This is a very basic question because I am a new user of SAGE with a background mostly in Java and C++. But in the following session:

sage: var('A')
A
sage: var('B')
B
sage: for item in alist:
item = B
print item
....:
B
sage: for item in alist:
print item
....:
A


I am not sure why the value of the item in the list is printed as 'A' instead of 'B'. During the previous loop it seems like it assigned the value 'B' and printed out that the item was 'B. This may be an issue of the line 'item = B' returning a transient copy of the item, instead of a reference to the item.

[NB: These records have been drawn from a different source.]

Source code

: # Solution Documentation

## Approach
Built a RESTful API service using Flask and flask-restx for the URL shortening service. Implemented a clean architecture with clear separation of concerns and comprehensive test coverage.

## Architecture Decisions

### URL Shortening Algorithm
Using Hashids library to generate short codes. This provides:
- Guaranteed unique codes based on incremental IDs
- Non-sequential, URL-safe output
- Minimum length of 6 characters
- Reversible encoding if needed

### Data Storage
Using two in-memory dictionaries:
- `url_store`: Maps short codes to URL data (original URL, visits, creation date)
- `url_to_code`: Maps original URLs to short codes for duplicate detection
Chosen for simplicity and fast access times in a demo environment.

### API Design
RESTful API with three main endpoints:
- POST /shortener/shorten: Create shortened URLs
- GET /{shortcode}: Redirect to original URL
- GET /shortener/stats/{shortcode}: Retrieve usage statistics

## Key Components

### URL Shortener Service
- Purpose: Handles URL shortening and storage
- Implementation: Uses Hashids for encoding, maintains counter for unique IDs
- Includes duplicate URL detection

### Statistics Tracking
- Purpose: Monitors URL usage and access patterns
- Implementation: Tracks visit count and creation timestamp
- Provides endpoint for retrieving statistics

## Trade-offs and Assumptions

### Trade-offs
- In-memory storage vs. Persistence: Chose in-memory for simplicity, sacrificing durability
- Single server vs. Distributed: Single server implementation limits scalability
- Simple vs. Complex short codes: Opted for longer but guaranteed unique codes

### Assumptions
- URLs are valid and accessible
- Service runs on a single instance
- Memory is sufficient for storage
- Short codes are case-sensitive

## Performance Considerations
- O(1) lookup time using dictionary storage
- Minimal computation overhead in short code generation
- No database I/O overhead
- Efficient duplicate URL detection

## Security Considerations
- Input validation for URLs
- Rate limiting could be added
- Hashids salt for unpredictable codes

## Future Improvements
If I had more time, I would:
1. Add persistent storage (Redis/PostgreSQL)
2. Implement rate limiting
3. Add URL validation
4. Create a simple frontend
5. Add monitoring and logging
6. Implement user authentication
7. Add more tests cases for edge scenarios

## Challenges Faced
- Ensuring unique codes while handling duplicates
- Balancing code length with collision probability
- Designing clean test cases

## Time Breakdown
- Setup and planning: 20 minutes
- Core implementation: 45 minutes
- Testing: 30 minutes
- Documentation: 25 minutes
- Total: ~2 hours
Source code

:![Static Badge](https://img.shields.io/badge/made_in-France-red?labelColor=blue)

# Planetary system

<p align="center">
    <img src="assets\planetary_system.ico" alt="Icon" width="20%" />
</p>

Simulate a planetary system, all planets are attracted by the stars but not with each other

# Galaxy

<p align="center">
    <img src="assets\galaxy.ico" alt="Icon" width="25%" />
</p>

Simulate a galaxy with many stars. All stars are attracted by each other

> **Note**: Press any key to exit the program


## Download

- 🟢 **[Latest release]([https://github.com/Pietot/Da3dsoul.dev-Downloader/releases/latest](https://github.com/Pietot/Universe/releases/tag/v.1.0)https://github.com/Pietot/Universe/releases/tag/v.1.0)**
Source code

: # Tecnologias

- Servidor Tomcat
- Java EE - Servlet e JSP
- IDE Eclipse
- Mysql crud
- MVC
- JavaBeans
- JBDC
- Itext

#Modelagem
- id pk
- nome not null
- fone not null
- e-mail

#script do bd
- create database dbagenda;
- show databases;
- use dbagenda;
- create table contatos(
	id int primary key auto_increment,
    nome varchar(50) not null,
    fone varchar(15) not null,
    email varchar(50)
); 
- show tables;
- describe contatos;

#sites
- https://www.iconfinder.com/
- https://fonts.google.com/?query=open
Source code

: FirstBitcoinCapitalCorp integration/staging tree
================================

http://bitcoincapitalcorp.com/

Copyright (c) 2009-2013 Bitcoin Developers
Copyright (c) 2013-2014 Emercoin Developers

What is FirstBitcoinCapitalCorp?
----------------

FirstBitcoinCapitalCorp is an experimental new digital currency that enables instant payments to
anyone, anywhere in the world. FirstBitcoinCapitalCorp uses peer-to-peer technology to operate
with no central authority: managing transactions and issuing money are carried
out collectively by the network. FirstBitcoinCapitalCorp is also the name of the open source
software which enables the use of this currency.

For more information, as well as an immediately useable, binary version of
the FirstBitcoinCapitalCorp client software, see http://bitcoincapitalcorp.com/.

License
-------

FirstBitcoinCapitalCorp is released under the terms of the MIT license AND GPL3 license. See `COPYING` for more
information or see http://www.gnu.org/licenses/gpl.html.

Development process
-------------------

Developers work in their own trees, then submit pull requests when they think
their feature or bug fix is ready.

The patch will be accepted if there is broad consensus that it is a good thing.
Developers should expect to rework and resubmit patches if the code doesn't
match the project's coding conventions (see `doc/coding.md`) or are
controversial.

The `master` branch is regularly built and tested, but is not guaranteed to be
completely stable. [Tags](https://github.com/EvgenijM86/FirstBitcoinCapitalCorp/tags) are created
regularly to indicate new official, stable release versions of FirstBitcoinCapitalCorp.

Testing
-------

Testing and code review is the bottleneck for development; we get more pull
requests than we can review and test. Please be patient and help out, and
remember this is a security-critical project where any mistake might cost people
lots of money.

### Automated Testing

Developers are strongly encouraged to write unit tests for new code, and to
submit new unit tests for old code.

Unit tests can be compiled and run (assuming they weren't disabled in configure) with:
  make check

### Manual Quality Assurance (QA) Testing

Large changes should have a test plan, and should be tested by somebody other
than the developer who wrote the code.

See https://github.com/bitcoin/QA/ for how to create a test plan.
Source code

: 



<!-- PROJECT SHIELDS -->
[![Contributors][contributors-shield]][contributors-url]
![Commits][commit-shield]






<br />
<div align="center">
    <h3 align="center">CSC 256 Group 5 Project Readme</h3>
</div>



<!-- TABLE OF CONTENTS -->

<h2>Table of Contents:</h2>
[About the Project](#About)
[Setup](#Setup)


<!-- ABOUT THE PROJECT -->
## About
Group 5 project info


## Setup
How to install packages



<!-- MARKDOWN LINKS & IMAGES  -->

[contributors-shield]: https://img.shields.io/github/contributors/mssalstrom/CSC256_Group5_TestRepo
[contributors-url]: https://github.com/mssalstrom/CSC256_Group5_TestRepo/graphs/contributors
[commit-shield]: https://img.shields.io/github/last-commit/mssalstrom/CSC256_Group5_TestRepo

Can someone explain what is going on in programming language terms and tell me how to fix this so that the last line would print 'B'?

EDIT: I should explain that what I want to do is not just change the items in the list, so I don't want to just make alist conatin the variable 'B'. I actually want to assign the value 'B' to the variable 'A', so that when I type 'A' into SAGE, the output is 'B'. This can be accomplished in this example with the one command:

sage: A = B


but the point is that if I have two lists

1. listVariables, e.g. [Y_1,...Y_n]
2. listExpressions, e.g. [X^2, X^3, Z^4, ..., XZ]

of unknown length and contents, except that the two lists have the same number of elements, I want to assign the value contained in listExpressions[i] to the variable in listVariables[i] by looping over the lists.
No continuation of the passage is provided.